One DB goal in the bioprinting manufacturing suite would be a marriage of the control of the printing operation integrated with control of many environmental parameters before, during and after printing. An example of this effort is being implemented by BioSpherix (www.biospherixmedical.com) in enclosing bioprinters in their Xvivo Cytocentric barrier isolator. This will enable multi-step preparation and 3D bioprinting under completely controlled conditions. Right now, continuous HEPA filtering of the atmosphere actively prevents exogenous microbial contamination as well as controlling particles and aerosols generated during the bioprinting process. Physiologically relevant temperature, carbon dioxide and oxygen levels can also be continuously and dynamically maintained. Processes upstream and downstream of the printing process itself, such as the preparation of the bioink and maturation of the final construct after printing is also now supported and actively controlled. Currently, at the end of the process, all the records of both the printing process and environmental cell parameters during production can become part of the batch record for that product. Eventually the printing apparatus and environmental maintenance will be networked to allow automatic interactive control of all of this.
So, DB in general can be understood as promoting improvements in the manufacturing of biologicals through such initiatives as computer aided design, true enterprise control, and verification.
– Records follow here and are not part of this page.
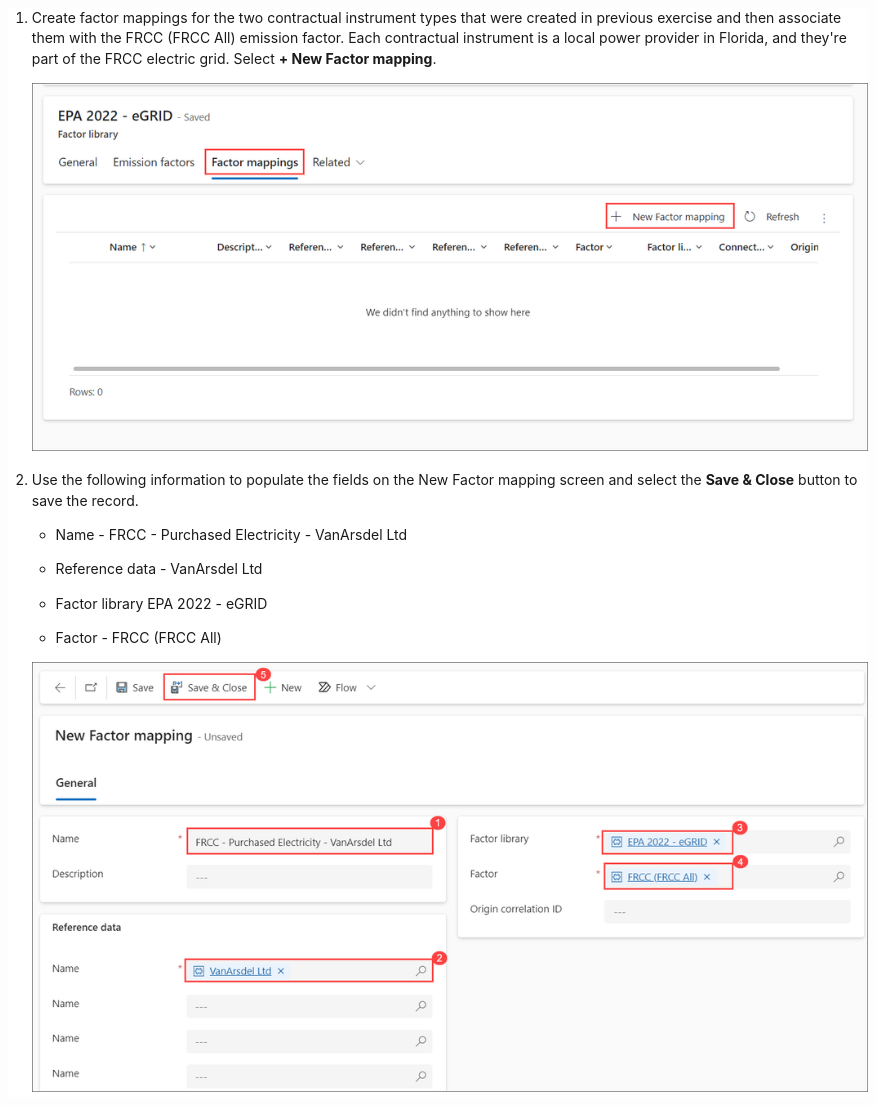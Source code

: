 1. Create factor mappings for the two contractual instrument types that were created in previous exercise and then associate them with the FRCC (FRCC All) emission factor. Each contractual instrument is a local power provider in Florida, and they're part of the FRCC electric grid. Select **+ New Factor mapping**.

    ![image](../media/lab01-57.png)

1. Use the following information to populate the fields on the New Factor mapping screen and select the **Save & Close** button to save the record.

     - Name - FRCC - Purchased Electricity - VanArsdel Ltd
      
     - Reference data - VanArsdel Ltd

     - Factor library EPA 2022 - eGRID
      
     - Factor - FRCC (FRCC All)

      ![image](../media/lab01-60.png)
      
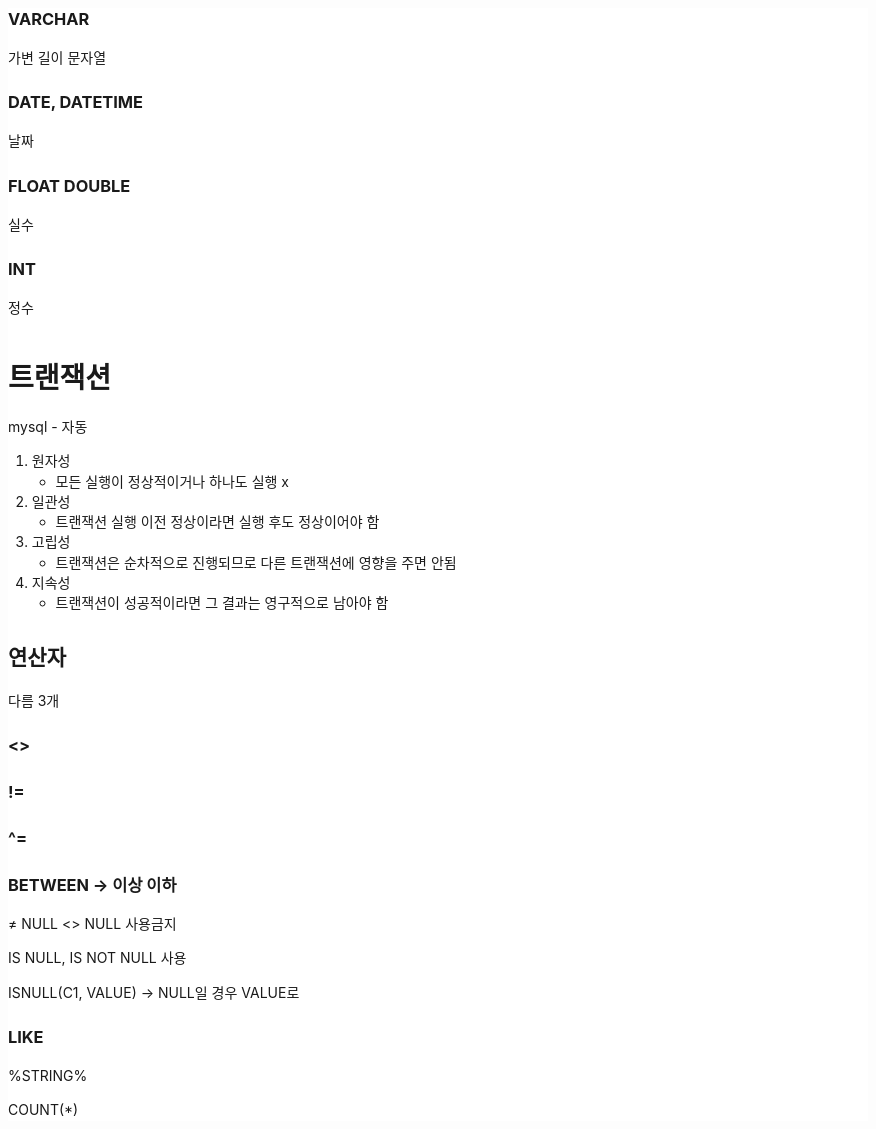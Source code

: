 ### VARCHAR

가변 길이 문자열

### DATE, DATETIME

날짜

### FLOAT DOUBLE

실수

### INT

정수

# 트랜잭션

mysql - 자동

1. 원자성
    - 모든 실행이 정상적이거나 하나도 실행 x
2. 일관성
    - 트랜잭션 실행 이전 정상이라면 실행 후도 정상이어야 함
3. 고립성
    - 트랜잭션은 순차적으로 진행되므로 다른 트랜잭션에 영향을 주면 안됨
4. 지속성
    - 트랜잭션이 성공적이라면 그 결과는 영구적으로 남아야 함

## 연산자

다름 3개

### <>

### !=

### ^=

### BETWEEN → 이상 이하

≠ NULL <> NULL 사용금지

IS NULL, IS NOT NULL 사용

ISNULL(C1, VALUE) → NULL일 경우 VALUE로

### LIKE

%STRING%

COUNT(*)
Digital biomanufacturing is the latest part of an ongoing evolution. It is a continuation of the Industrial Internet of Things (IIoT). As such, it not only addresses the interconnection of instruments, but describes a very high level of data analysis, process information management and process control being integrated into a “process network”. It promises such things as real-time optimization of the biomanufacturing process based on such highly valuable criteria as projected product quality and batch profitability.
Our example of bioprinting is only one bioproduction format digital biomanufacturing is advancing. It’s many benefits will be seen in other areas of bioproduction as well. DB’s real-time operational intelligence and integrated process control is enabling advancements in bioreactor-based production of secreted biologicals. Here it is supporting such innovations as animal-cell perfusion culture and multi-column chromatography in continuous biomanufacturing. Such new and optimized manufacturing technologies can demand closed-loop control through interfacing of many sources of information, deep data analysis and model-based predictions. At least 4 major benefits will result from the current digital biomanufacturing initiatives. First, personnel will be relieved of many manual and repetitive tasks. Second, it will improve strategic planning and make operations more efficient. Third, it will enable real-time optimization of the end-to-end manufacturing process based on such high-value criteria such as projected product quality and batch profitability. Fourth, it will enable previously unmanageable operations and processes.